Zugleich existierten innerhalb der Reintegrationsbwegeung noch zwei konkurrierende Strömungen. Einige waren dafür, über die Norm der AGAL (camiom, dixo...) hinauszugehen und schriftlich die Norm des europäischen Portugiesischen (camião, disse...) zu verwenden. Das löste Spannungen innerhalb der Bewegung aus, was zur sogenannten confluência normativa im Jahre 2016 führte. Seit diesem Moment vereinigt eine einzige Norm alle Gebräuche des Reintegrationismus, indem sie mehrere Optionen zur Auswahl stellt, ohne Präferenz für eine bestimmte Norm zu zeigen. Auf diese Weise wird die Norm eher deskriptiv als präskriptiv und überlässt es ihren Anhängern, durch Gebrauch die zu bevorzugenden Varianten zu konsolidieren. Diese neue, derzeit gültige Norm findet sich in der Ortografia Galega Moderna confluente com o Português no mundo.
Hauptunterschiede zwischen der reintegrationistischen Norm und der offiziellen
BearbeitenIm Folgenden werden einige der hervorstechendsten Unterschiede aufgelistet:
- -M: Der nasale Velarlaut /ŋ/ am Wortende wird mit -m wiedergegeben, statt des -n, das von der offiziellen Norm benutzt wird. Bsp.: som, fim, comum.

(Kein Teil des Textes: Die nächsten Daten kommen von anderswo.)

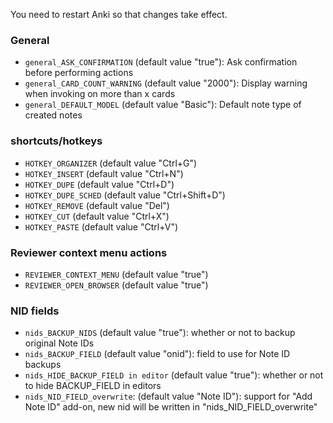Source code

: You need to restart Anki so that changes take effect.

### General
- `general_ASK_CONFIRMATION` (default value "true"): Ask confirmation before performing actions
- `general_CARD_COUNT_WARNING` (default value "2000"): Display warning when invoking on more than x cards
- `general_DEFAULT_MODEL` (default value "Basic"): Default note type of created notes

### shortcuts/hotkeys
- `HOTKEY_ORGANIZER` (default value "Ctrl+G")
- `HOTKEY_INSERT` (default value "Ctrl+N")
- `HOTKEY_DUPE` (default value "Ctrl+D")
- `HOTKEY_DUPE_SCHED` (default value "Ctrl+Shift+D")
- `HOTKEY_REMOVE` (default value "Del")
- `HOTKEY_CUT` (default value "Ctrl+X")
- `HOTKEY_PASTE` (default value "Ctrl+V")

### Reviewer context menu actions
- `REVIEWER_CONTEXT_MENU` (default value "true")
- `REVIEWER_OPEN_BROWSER` (default value "true")

### NID fields
- `nids_BACKUP_NIDS` (default value "true"): whether or not to backup original Note IDs
- `nids_BACKUP_FIELD` (default value "onid"): field to use for Note ID backups
- `nids_HIDE_BACKUP_FIELD in editor` (default value "true"): whether or not to hide BACKUP_FIELD in editors
- `nids_NID_FIELD_overwrite`: (default value "Note ID"): support for "Add Note ID" add-on, new nid will be written in "nids_NID_FIELD_overwrite"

- J/GE,GI/X: Der stimmlose palatale Reibelaut /ʃ/ wird je nach Etymologie mit J, GE/GI oder X wiedergegeben. Die offizielle Norm benutzt in allen Fällen nur das X. Bsp.: jeito, gente, gigante, caixa.
- NH und LH: Repräsentieren jeweils den nasalen Palatallaut /ɲ/ und den lateralen Palatallaut /ʎ/. In der offiziellen Norm werden diese Laute mit Ñ und LL wiedergegeben. Ex.: minhoca, coelho.
- Ç/CE,CI und Z: Repräsentieren den stimmlosen dentalen Reibelaut /θ/, für thetazistische Sprecher oder den stimmlosen alveolare Reibelaut /s/ für Seseo-Sprecher. Der Hauptunterschied liegt darin, dass die reintegrationistische Norm etymologieabhängig zwei Buchstabenfolgen (ça, ce, ci, ço, çu e za, ze, zi, zo, zu) differenziert, wogegen die offizielle Norm beide zu einer einzigen vereinfacht (za, ce, ci, zo, zu). In der Silbenkode benutzen beide Normen den Buchstaben Z. Bsp.: força, centro, cinco, corço, açúcar, beleza, fazer, produzir, juízo, azul, feliz.
- S/SS: Repräsentieren den stimmlosen alveolaren Reibelaut /s/, sowohl in thetacistischen als auch Seseo-Zonen. In der offiziellen Norm wird einfach das S benutzt. Bsp.: sentir, passar.